CEEDD| La CEEDD organise des formations sur la violence basée sur le genre

Jeudi 8 septembre 2022

In L' Orient Le-Jour / Par Chantal Eddé, le  jeudi 08 septembre 2022

La CEEDD organise des formations sur la violence basée sur le genre

En plus de la sensibilisation sur les divers visages de la violence basée sur le genre, les formateurs ont également présenté aux participants les moyens de les confronter. Ci-dessus, la psychologue Georgette Jbeily (en noir) formant des participants de l’association Nation Station à Achrafieh. Photo Stéphanie Osta

Des sessions de formation sur la VBG ont été organisées dans la Békaa et à Beyrouth, animées par des intervenants formés sur le sujet par la chaire de la Fondation Diane pour l’éducation à l’écocitoyenneté et au développement durable, hébergée à l’USJ.

Les cas de violence basée sur le genre (VBG) se sont multipliés dernièrement au Liban, suite à l’exacerbation des crises économique et sociale. Dans ce contexte, plusieurs actions de sensibilisation sont mises en place, dont une série de sessions de formation organisée par la chaire de la Fondation Diane pour l’éducation à l’écocitoyenneté et au développement durable (CEEDD), hébergée à l’Université Saint-Joseph de Beyrouth (USJ), en partenariat avec le centre de formation professionnelle (CFP) de l’USJ et le Fonds des Nations unies pour la population (UNFPA-Liban).

 

Après avoir formé plus de 40 formateurs en décembre dernier, les organisateurs en ont sélectionné 4 pour prodiguer chacun une formation dans une structure donnée en juin. « L’objectif est de valider le développement des compétences des formateurs-participants en leur demandant de monter et d’animer une session de formation sur la violence basée sur le genre », affirme Fadi el-Hage, titulaire de la CEEDD. Les quatre formateurs sélectionnés ont ainsi prodigué des sessions de formation à la Croix-Rouge de Zahlé et à l’association Sawa pour l’aide et le développement à Bar Élias, ainsi qu’à l’association Nation Station à Achrafieh (créée après la double explosion au port de Beyrouth en 2020) et au campus des sciences humaines de l’USJ, rue de Damas. Au total, 75 participants ont profité des formations. Ils sont des membres d’ONG, des bénévoles ou des travailleurs sociaux qui sont en contact direct avec leur communauté.

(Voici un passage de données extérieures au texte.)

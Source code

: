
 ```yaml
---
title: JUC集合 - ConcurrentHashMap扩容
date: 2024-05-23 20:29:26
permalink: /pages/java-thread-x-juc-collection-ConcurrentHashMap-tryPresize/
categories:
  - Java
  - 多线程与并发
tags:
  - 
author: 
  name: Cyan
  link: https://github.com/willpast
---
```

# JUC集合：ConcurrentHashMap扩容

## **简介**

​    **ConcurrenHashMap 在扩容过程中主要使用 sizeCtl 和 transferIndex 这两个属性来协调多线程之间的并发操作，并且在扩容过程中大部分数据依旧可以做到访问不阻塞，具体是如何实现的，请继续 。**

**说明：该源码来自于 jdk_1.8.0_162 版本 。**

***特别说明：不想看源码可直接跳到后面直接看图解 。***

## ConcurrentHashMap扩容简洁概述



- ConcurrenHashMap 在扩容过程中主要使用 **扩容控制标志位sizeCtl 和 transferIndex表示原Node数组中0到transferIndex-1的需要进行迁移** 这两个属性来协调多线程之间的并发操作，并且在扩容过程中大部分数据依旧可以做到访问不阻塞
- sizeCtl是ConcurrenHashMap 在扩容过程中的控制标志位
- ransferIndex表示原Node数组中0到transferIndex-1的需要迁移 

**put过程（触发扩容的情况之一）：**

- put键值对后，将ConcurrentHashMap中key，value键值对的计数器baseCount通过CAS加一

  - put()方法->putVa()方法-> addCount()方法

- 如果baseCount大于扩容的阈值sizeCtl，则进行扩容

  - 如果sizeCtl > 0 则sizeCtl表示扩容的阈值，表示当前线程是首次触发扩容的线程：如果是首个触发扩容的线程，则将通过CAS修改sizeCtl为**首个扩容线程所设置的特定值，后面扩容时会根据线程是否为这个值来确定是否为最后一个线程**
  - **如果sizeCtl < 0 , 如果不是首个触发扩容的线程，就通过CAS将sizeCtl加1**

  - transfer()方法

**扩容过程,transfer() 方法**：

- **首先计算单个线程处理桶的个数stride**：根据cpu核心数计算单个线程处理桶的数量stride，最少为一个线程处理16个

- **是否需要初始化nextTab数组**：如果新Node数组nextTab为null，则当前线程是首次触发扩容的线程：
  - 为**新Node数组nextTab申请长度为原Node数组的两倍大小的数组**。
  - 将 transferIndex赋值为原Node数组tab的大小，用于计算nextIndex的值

D’ailleurs, Fadi el-Hage précise que ceux-ci sont « des agents multiplicateurs et souvent exposés à une population vulnérable et peu formée sur les problématiques de la violence basée sur le genre ». Pour les organisateurs et les formateurs, il s’agit avant tout de sensibiliser les participants aux différents types et formes de violence basée sur le genre dont souffrent nos sociétés, comme la violence contre les femmes et les filles, la violence conjugale, domestique, sexuelle ou encore la violence indirecte, une maltraitance psychologique cachée, qu’elle soit verbale ou non. Les formateurs ont également abordé le sujet des mariages forcés et du harcèlement sexuel, ainsi que des problématiques plus délicates, comme le viol, les mutilations génitales féminines, les stérilisations ou les avortements forcés.

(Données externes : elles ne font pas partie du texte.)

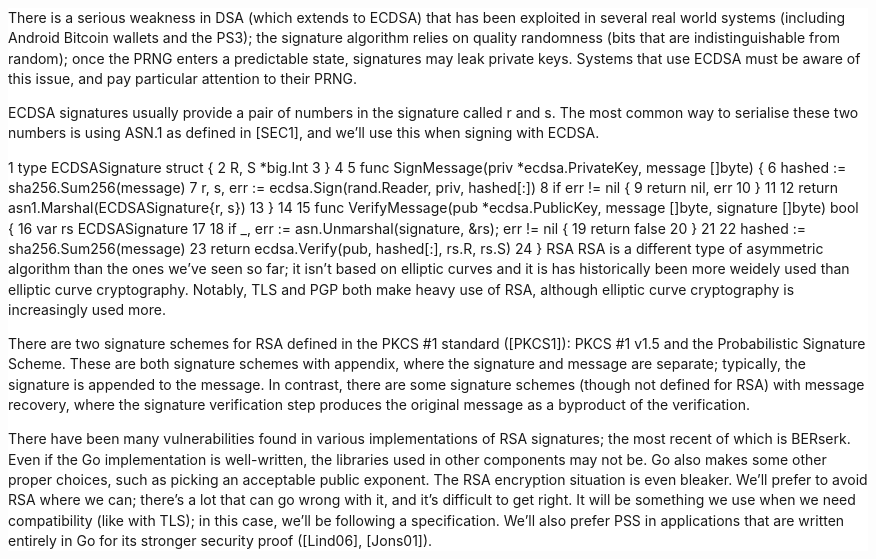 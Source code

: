 There is a serious weakness in DSA (which extends to ECDSA) that has been exploited in several real world systems (including Android Bitcoin wallets and the PS3); the signature algorithm relies on quality randomness (bits that are indistinguishable from random); once the PRNG enters a predictable state, signatures may leak private keys. Systems that use ECDSA must be aware of this issue, and pay particular attention to their PRNG.

ECDSA signatures usually provide a pair of numbers in the signature called r and s. The most common way to serialise these two numbers is using ASN.1 as defined in [SEC1], and we’ll use this when signing with ECDSA.

 1 type ECDSASignature struct {
 2         R, S *big.Int
 3 }
 4 
 5 func SignMessage(priv *ecdsa.PrivateKey, message []byte) {
 6         hashed := sha256.Sum256(message)
 7         r, s, err := ecdsa.Sign(rand.Reader, priv, hashed[:])
 8         if err != nil {
 9                 return nil, err
10         }
11 
12         return asn1.Marshal(ECDSASignature{r, s})
13 }
14 
15 func VerifyMessage(pub *ecdsa.PublicKey, message []byte, signature []byte) bool {
16         var rs ECDSASignature
17 
18         if _, err := asn.Unmarshal(signature, &rs); err != nil {
19                 return false
20         }
21 
22         hashed := sha256.Sum256(message)
23         return ecdsa.Verify(pub, hashed[:], rs.R, rs.S)
24 }
RSA
RSA is a different type of asymmetric algorithm than the ones we’ve seen so far; it isn’t based on elliptic curves and it is has historically been more weidely used than elliptic curve cryptography. Notably, TLS and PGP both make heavy use of RSA, although elliptic curve cryptography is increasingly used more.

There are two signature schemes for RSA defined in the PKCS #1 standard ([PKCS1]): PKCS #1 v1.5 and the Probabilistic Signature Scheme. These are both signature schemes with appendix, where the signature and message are separate; typically, the signature is appended to the message. In contrast, there are some signature schemes (though not defined for RSA) with message recovery, where the signature verification step produces the original message as a byproduct of the verification.

There have been many vulnerabilities found in various implementations of RSA signatures; the most recent of which is BERserk. Even if the Go implementation is well-written, the libraries used in other components may not be. Go also makes some other proper choices, such as picking an acceptable public exponent. The RSA encryption situation is even bleaker. We’ll prefer to avoid RSA where we can; there’s a lot that can go wrong with it, and it’s difficult to get right. It will be something we use when we need compatibility (like with TLS); in this case, we’ll be following a specification. We’ll also prefer PSS in applications that are written entirely in Go for its stronger security proof ([Lind06], [Jons01]).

Ces formations ont tenu aussi à dénoncer les justifications des crimes données par les agresseurs, notamment ceux commis au nom de l’honneur. Par conséquent, il a fallu informer les participants sur les questions juridiques relatives à ces cas de figure. Selon Georgette Jbeily, psychologue, formatrice de la session dispensée à Nation Station, en plus de sensibiliser sur les divers visages de la VBG, il était aussi important de présenter les moyens de les confronter. « Avec tout ce que l’on vit actuellement, il est essentiel d’apprendre à gérer ce genre de problème », assure-t-elle. Afin de motiver les participants, les organisateurs ont adopté une approche basée sur des méthodes pédagogiques interactives comprenant entre autres le travail coopératif, la résolution de problèmes, le débat sociocognitif, les études de cas issus du contexte libanais, les jeux de rôle, les simulations ou les vidéos. Car l’enjeu avant tout est d’engager cette catégorie de personnes auprès des groupes vulnérables, victimes de la violence basée sur le genre. « Ces initiatives permettront de lutter contre les discriminations, le sexisme, l’intolérance et le rejet de la différence, quelle que soit cette différence. Une lutte contre les inégalités », souligne en fin de compte Fadi el-Hage. Afin de perpétuer cette expérience, une nouvelle édition sera lancée au CFP de l’USJ au cours de cette nouvelle année académique.